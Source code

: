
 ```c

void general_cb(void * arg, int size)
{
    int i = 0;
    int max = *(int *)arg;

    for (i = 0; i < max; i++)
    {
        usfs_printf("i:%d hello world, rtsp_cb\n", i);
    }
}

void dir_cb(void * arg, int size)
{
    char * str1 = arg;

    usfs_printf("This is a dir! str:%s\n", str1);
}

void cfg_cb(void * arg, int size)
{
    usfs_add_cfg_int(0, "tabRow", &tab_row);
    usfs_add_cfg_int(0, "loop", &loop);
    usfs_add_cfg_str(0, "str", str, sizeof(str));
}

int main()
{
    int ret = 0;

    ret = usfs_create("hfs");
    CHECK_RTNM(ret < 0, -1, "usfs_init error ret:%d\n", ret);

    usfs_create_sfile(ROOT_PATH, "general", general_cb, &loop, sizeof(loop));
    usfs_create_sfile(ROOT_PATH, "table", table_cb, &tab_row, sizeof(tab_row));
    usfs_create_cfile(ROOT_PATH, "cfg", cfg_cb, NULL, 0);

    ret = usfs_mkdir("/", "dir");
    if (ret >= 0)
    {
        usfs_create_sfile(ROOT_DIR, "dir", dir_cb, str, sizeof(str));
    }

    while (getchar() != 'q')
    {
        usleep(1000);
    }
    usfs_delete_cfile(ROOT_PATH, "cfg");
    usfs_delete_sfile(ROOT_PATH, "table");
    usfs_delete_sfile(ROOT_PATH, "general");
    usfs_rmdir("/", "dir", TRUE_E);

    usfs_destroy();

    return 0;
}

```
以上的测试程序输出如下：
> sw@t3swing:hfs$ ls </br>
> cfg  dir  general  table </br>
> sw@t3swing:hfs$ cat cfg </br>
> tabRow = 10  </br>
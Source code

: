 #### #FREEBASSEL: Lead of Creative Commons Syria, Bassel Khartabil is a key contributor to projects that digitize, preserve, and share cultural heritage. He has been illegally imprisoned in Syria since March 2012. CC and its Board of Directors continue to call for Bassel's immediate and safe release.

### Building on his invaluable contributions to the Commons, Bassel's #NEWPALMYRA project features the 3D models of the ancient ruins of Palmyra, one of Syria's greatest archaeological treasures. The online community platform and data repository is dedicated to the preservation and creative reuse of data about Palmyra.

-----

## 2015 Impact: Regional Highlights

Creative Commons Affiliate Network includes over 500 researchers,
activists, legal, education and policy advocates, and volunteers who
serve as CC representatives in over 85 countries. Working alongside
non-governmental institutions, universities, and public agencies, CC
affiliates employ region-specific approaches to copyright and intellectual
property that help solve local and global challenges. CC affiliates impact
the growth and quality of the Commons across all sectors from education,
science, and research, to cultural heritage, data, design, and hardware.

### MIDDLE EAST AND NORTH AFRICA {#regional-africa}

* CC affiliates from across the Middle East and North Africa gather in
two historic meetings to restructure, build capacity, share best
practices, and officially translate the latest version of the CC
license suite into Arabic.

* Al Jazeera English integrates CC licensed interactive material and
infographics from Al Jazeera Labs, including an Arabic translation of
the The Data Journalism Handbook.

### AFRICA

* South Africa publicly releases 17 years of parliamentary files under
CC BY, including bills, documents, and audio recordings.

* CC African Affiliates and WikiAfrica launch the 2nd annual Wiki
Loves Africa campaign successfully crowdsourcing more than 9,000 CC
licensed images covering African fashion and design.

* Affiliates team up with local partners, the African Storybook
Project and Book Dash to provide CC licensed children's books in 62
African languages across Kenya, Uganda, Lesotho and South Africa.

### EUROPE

· · · · · · ·

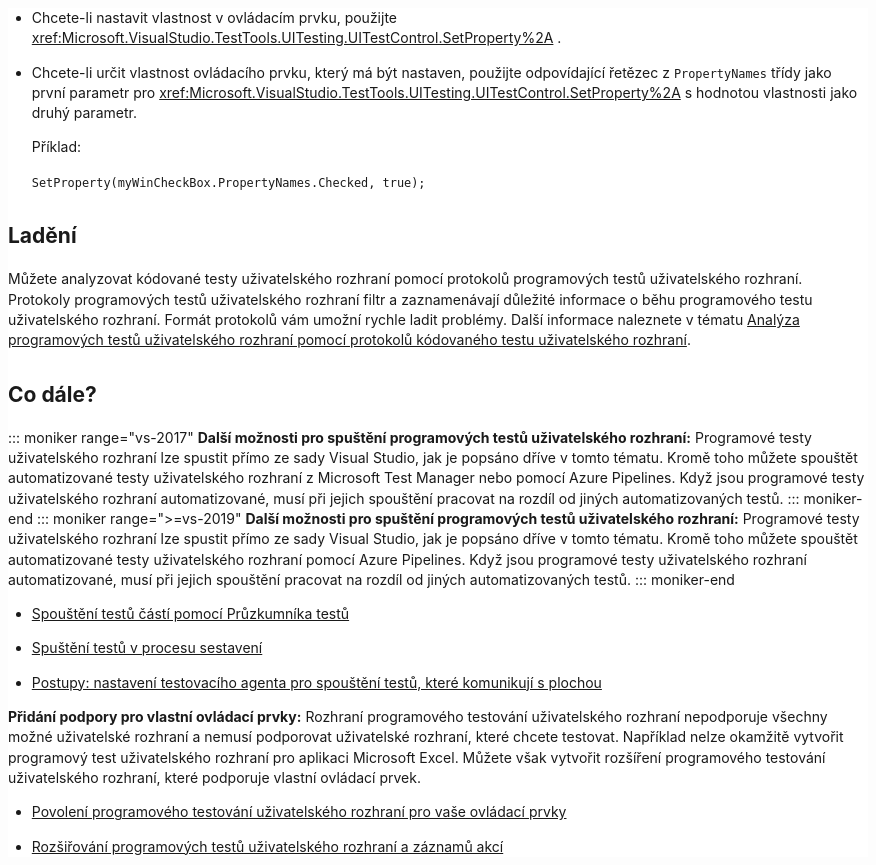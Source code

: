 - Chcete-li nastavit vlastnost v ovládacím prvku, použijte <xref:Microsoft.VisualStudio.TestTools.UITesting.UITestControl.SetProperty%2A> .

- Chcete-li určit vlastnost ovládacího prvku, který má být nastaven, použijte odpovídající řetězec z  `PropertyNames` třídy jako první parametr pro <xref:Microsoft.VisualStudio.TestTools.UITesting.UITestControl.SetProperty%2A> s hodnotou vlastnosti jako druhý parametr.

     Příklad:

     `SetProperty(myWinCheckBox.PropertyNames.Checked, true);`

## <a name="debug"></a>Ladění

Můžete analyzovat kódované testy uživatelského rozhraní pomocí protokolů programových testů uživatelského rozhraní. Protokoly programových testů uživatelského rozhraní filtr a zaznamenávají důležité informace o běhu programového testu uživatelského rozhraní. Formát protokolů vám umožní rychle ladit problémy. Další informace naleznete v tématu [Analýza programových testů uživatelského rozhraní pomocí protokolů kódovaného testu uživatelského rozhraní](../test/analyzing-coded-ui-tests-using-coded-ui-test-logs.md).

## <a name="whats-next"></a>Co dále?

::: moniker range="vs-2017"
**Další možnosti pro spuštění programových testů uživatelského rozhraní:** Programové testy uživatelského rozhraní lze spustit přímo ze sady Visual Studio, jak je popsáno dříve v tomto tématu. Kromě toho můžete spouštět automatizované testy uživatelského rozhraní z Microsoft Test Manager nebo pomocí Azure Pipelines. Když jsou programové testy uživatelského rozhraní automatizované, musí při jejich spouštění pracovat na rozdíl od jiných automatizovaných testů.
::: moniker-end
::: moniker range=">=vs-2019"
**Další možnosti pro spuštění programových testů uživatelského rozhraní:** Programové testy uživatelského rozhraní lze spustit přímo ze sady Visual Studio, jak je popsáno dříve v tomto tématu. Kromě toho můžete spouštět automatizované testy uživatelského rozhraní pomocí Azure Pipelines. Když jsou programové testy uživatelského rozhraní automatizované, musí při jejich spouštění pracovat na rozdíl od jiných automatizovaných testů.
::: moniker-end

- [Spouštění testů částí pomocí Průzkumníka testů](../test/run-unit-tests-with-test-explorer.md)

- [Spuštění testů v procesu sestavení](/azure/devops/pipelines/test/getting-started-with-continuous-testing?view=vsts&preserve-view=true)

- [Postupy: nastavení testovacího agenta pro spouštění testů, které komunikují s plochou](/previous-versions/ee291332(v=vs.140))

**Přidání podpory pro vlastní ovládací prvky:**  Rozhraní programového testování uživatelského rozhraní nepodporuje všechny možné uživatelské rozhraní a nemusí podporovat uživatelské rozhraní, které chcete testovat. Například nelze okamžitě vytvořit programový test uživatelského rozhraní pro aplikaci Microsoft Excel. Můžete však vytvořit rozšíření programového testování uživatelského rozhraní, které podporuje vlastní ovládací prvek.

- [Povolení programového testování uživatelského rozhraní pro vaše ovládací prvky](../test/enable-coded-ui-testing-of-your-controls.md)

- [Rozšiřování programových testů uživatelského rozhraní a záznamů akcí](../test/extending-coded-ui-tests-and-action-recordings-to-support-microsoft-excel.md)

· · · · · · ·

▸ **Exercise brief**
Among the lines of the listing above, which ones contain the word "from"? Show them.

▸ **Answer to this exercise**
the growth and quality of the Commons across all sectors from education,
* CC affiliates from across the Middle East and North Africa gather in
infographics from Al Jazeera Labs, including an Arabic translation of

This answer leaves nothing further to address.